Record excerpts Block Start
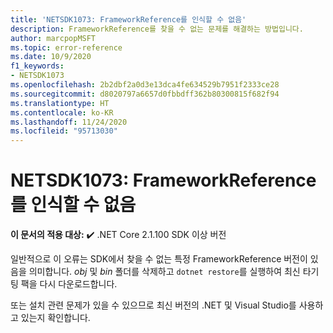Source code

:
 ```yaml
---
title: 'NETSDK1073: FrameworkReference를 인식할 수 없음'
description: FrameworkReference를 찾을 수 없는 문제를 해결하는 방법입니다.
author: marcpopMSFT
ms.topic: error-reference
ms.date: 10/9/2020
f1_keywords:
- NETSDK1073
ms.openlocfilehash: 2b2dbf2a0d3e13dca4fe634529b7951f2333ce28
ms.sourcegitcommit: d8020797a6657d0fbbdff362b80300815f682f94
ms.translationtype: HT
ms.contentlocale: ko-KR
ms.lasthandoff: 11/24/2020
ms.locfileid: "95713030"
---
```

# <a name="netsdk1073-the-frameworkreference-was-not-recognized"></a>NETSDK1073: FrameworkReference를 인식할 수 없음

**이 문서의 적용 대상:** ✔️ .NET Core 2.1.100 SDK 이상 버전

일반적으로 이 오류는 SDK에서 찾을 수 없는 특정 FrameworkReference 버전이 있음을 의미합니다. *obj* 및 *bin* 폴더를 삭제하고 `dotnet restore`를 실행하여 최신 타기팅 팩을 다시 다운로드합니다.

또는 설치 관련 문제가 있을 수 있으므로 최신 버전의 .NET 및 Visual Studio를 사용하고 있는지 확인합니다.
Record excerpts Block End
* [About this exercise]: Output all lines above precisely. Pictures are to be left out.

* [Finished exercise]:
Source code

:
 ```yaml
---
title: 'NETSDK1073: FrameworkReference를 인식할 수 없음'
description: FrameworkReference를 찾을 수 없는 문제를 해결하는 방법입니다.
author: marcpopMSFT
ms.topic: error-reference
ms.date: 10/9/2020
f1_keywords:
- NETSDK1073
ms.openlocfilehash: 2b2dbf2a0d3e13dca4fe634529b7951f2333ce28
ms.sourcegitcommit: d8020797a6657d0fbbdff362b80300815f682f94
ms.translationtype: HT
ms.contentlocale: ko-KR
ms.lasthandoff: 11/24/2020
ms.locfileid: "95713030"
---
```

# <a name="netsdk1073-the-frameworkreference-was-not-recognized"></a>NETSDK1073: FrameworkReference를 인식할 수 없음

**이 문서의 적용 대상:** ✔️ .NET Core 2.1.100 SDK 이상 버전

일반적으로 이 오류는 SDK에서 찾을 수 없는 특정 FrameworkReference 버전이 있음을 의미합니다. *obj* 및 *bin* 폴더를 삭제하고 `dotnet restore`를 실행하여 최신 타기팅 팩을 다시 다운로드합니다.

또는 설치 관련 문제가 있을 수 있으므로 최신 버전의 .NET 및 Visual Studio를 사용하고 있는지 확인합니다.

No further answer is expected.